→ **WHAT THE EXERCISE ASKS**:
In the data below, work out how many lines include the string "Last". Only the number should be given.

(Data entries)

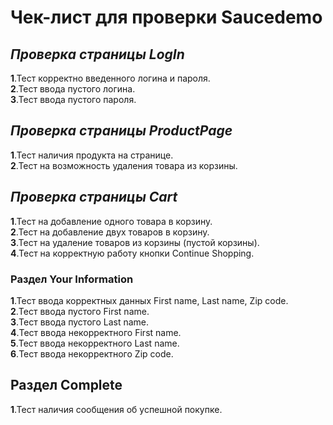 # Чек-лист для проверки Saucedemo
## _Проверка страницы LogIn_
**1**.Тест корректно введенного логина и пароля. <br/>
**2**.Тест ввода пустого логина. <br/>
**3**.Тест ввода пустого пароля. <br/>
## _Проверка страницы ProductPage_
**1**.Тест наличия продукта на странице. <br/>
**2**.Тест на возможность удаления товара из корзины. <br/>
## _Проверка страницы Cart_
**1**.Тест на добавление одного товара в корзину. <br/>
**2**.Тест на добавление двух товаров в корзину. <br/>
**3**.Тест на удаление товаров из корзины (пустой корзины). <br/>
**4**.Тест на корректную работу кнопки Continue Shopping. <br/>
### Раздел Your Information
**1**.Тест ввода корректных данных First name, Last name, Zip code. <br/>
**2**.Тест ввода пустого First name. <br/>
**3**.Тест ввода пустого Last name. <br/>
**4**.Тест ввода некорректного First name. <br/>
**5**.Тест ввода некорректного Last name. <br/>
**6**.Тест ввода некорректного Zip code. <br/>
## Раздел Complete
**1**.Тест наличия сообщения об успешной покупке. <br/>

→ **TASK ANSWER**:
3